The kinetics leading to S8 are not well understood and need further investigation. Submitted here are several proposals whose adoption by operators could lead to a better understanding.

Although other forms of elemental sulfur exist, such as S2 and S6, discussions here center only on S8.

Sulfur in natural gas

Sulfur in natural-gas transmission and distribution networks can present a variety of problems, not just for the operator but also in particular cases, the consumer.

Sulfur-bearing molecules in natural gas are well known and have been traced essentially as hydrogen sulfide (H2S), carbonyl sulfide (COS), and mercaptans (RSH). Wet produced natural gas combined with carbon dioxide (CO2) and H2S constitutes a highly acidic environment.

Of major and universal concern is corrosion. It has been found that in aqueous systems, mild and low-alloy steels can be corroded with catastrophic rates (20 mm/year) at room temperature, if in direct contact with elemental sulfur.1

It has been behind several blow-outs and petrochemical plant disasters in the world. Current progress in stainless-steel alloys permits better control over corrosion.

In refining, high-cost catalysts have been poisoned and deactivated by sulfur compounds. Progress in defining new catalysts and appropriate preprocessing have permitted the operation of facilities with accurate control.

Able to react with inorganic and organic substances, sulfur is found in several molecular forms and, like nitrogen, has a large number of oxidation states. This means the sulfur cycle is chemically complicated.

One element of this cycle not under good control is S8. Its chemical kinetics of formation from other molecules is not well known and the unusual phase change from gas to solid states in gas transportation is not thoroughly understood.

The concentration of sulfur compounds in natural gas can differ significantly, depending on the production field and the subsequent processing. Small quantities of sulfur compounds, such as H2S and/or COS, can lead to serious corrosion.

It has been witnessed that a few ppm of H2S in the gas stream can, through localized chemical and/or thermodynamic reactions, present difficult operational problems to the pipeline operator at given locations, even though adjacent sites or the remaining system show no such problems.

Identification, observations

Within a gas-transportation system, usually a high-pressure transmission pipeline, the generation of S8 can occur under a range of operating conditions.

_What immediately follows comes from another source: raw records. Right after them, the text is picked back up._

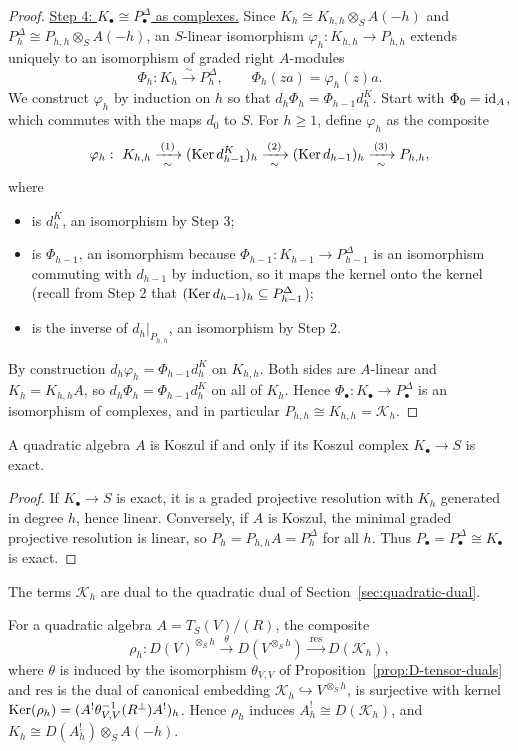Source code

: \begin{proof}
\underline{Step 4: $K_\bullet\cong P^\Delta_\bullet$ as complexes.}
Since $K_h\cong K_{h,h}\otimes_SA(-h)$ and $P^\Delta_h\cong P_{h,h}\otimes_SA(-h)$, an $S$-linear isomorphism $\varphi_h:K_{h,h}\to P_{h,h}$ extends uniquely to an isomorphism of graded right $A$-modules
\[
\Phi_h:K_h\xrightarrow{\sim}P^\Delta_h,\qquad \Phi_h(za)=\varphi_h(z)a.
\]
We construct $\varphi_h$ by induction on $h$ so that $d_h\Phi_h=\Phi_{h-1}d^K_h$.
Start with $\Phi_0=\id_A$, which commutes with the maps $d_0$ to $S$.
For $h\geq1$, define $\varphi_h$ as the composite
\[
\varphi_h:\ K_{h,h}\xrightarrow[\ \sim\ ]{(1)}(\Ker d^K_{h-1})_h\xrightarrow[\ \sim\ ]{(2)}(\Ker d_{h-1})_h\xrightarrow[\ \sim\ ]{(3)}P_{h,h},
\]
where
\begin{itemize}
\item[(1)] is $d^K_h$, an isomorphism by Step 3;
\item[(2)] is $\Phi_{h-1}$, an isomorphism because $\Phi_{h-1}:K_{h-1}\to P^\Delta_{h-1}$ is an isomorphism commuting with $d_{h-1}$ by induction, so it maps the kernel onto the kernel (recall from Step 2 that $(\Ker d_{h-1})_h\subseteq P^\Delta_{h-1}$);
\item[(3)] is the inverse of $d_h|_{P_{h,h}}$, an isomorphism by Step 2.
\end{itemize}
By construction $d_h\varphi_h=\Phi_{h-1}d^K_h$ on $K_{h,h}$.
Both sides are $A$-linear and $K_h=K_{h,h}A$, so $d_h\Phi_h=\Phi_{h-1}d^K_h$ on all of $K_h$.
Hence $\Phi_\bullet:K_\bullet\to P^\Delta_\bullet$ is an isomorphism of complexes, and in particular $P_{h,h}\cong K_{h,h}=\mathcal K_h$.
\end{proof}

\begin{corollary}\label{cor:koszul-complex-exact}
A quadratic algebra $A$ is Koszul if and only if its Koszul complex $K_\bullet\to S$ is exact.
\end{corollary}

\begin{proof}
If $K_\bullet\to S$ is exact, it is a graded projective resolution with $K_h$ generated in degree $h$, hence linear.
Conversely, if $A$ is Koszul, the minimal graded projective resolution is linear, so $P_h=P_{h,h}A=P^\Delta_h$ for all $h$.
Thus $P_\bullet=P^\Delta_\bullet\cong K_\bullet$ is exact.
\end{proof}

The terms $\mathcal K_h$ are dual to the quadratic dual of Section~\ref{sec:quadratic-dual}.

\begin{proposition}\label{prop:koszul-terms-dual}
For a quadratic algebra $A=T_S(V)/(R)$, the composite
\[
\rho_h:D(V)^{\otimes_Sh}\xrightarrow{\ \theta\ }D(V^{\otimes_Sh})\xrightarrow{\ \mathrm{res}\ }D(\mathcal K_h),
\]
where $\theta$ is induced by the isomorphism $\theta_{V,V}$ of Proposition~\ref{prop:D-tensor-duals} and $\mathrm{res}$ is the dual of canonical embedding $\mathcal{K}_h\hookrightarrow V^{\otimes_S h}$, is surjective with kernel $\Ker(\rho_h) = (A^!\theta_{V,V}^{-1}(R^\perp) A^!)_h$.
Hence $\rho_h$ induces $A^!_h\cong D(\mathcal K_h)$, and $K_h\cong D(A^!_h)\otimes_SA(-h)$.
\end{proposition}

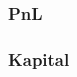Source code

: \documentclass[8pt]{article} %
\begin{document}

%
%
\subsubsection{PnL}
%

\subsubsection{Kapital}
%



%

%

%
\end{document}
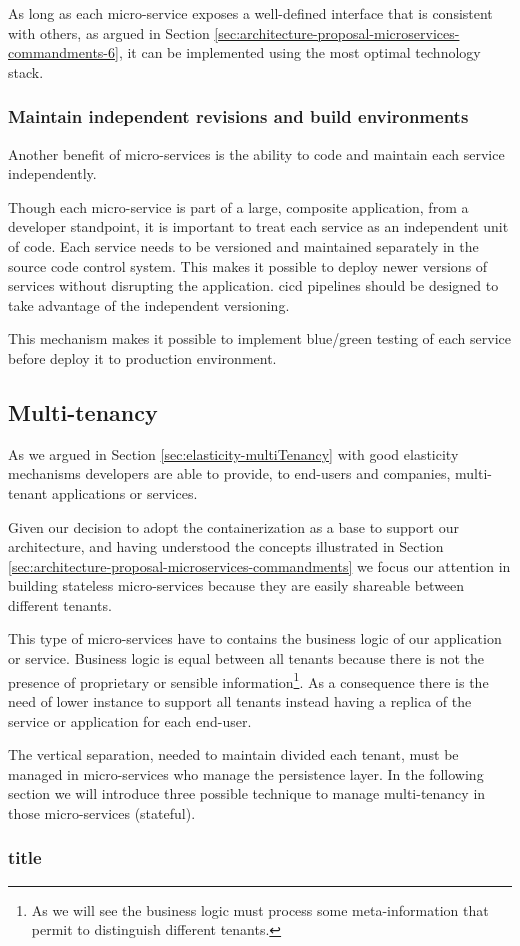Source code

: As long as each micro-service exposes a well-defined interface that is consistent with others, as
argued in Section \ref{sec:architecture-proposal-microservices-commandments-6}, it can be implemented
using the most optimal technology stack.

\subsubsection*[Commandment 10]{Maintain independent revisions and build environments}
\label{sec:architecture-proposal-microservices-commandments-10}
Another benefit of micro-services is the ability to code and maintain each service independently.

Though each micro-service is part of a large, composite application, from a developer standpoint, it
is important to treat each service as an independent unit of code. Each service needs to be versioned
and maintained separately in the source code control system. This makes it possible to deploy newer
versions of services without disrupting the application. \ac{cicd} pipelines should be designed to
take advantage of the independent versioning.

This mechanism makes it possible to implement blue/green testing of each service before deploy it to
production environment.

\subsection{Multi-tenancy}
\label{sec:architecture-proposal-multiTenancy}
As we argued in Section \ref{sec:elasticity-multiTenancy} with good elasticity mechanisms developers
are able to provide, to end-users and companies, multi-tenant applications or services.

Given our decision to adopt the containerization as a base to support our architecture, and having 
understood the concepts illustrated in Section \ref{sec:architecture-proposal-microservices-commandments}
we focus our attention in building stateless micro-services because they are easily shareable between
different tenants.

This type of micro-services have to contains the business logic of our application or service. Business logic
is equal between all tenants because there is not the presence of proprietary or sensible information\footnote{
As we will see the business logic must process some meta-information that permit to distinguish different
tenants.}. As a consequence there is the need of lower instance to support all tenants instead having
a replica of the service or application for each end-user.

The vertical separation, needed to maintain divided each tenant, must be managed in micro-services who
manage the persistence layer. In the following section we will introduce three possible technique to manage
multi-tenancy in those micro-services (stateful).

\subsubsection{title}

These conditions will be influenced by:

  • Gas composition

  • Types of additives used within the pipeline, for example, glycols and odorants

  • Operational parameters of the pipeline, particularly pressure-reduction facilities

  • Internal condition of the pipeline, coated or uncoated

  • Gas plant gas-purification process and equipment types

  • On-line maintenance procedures.

The list of the chemical reactions leading to sulfur formation and an evaluation of the free energy for each reaction is given in Table 1 [30704 bytes].

The phenomenon of S8 generation in natural-gas transportation is not isolated to a few cases, nor is it associated with any particular gas fields or processes.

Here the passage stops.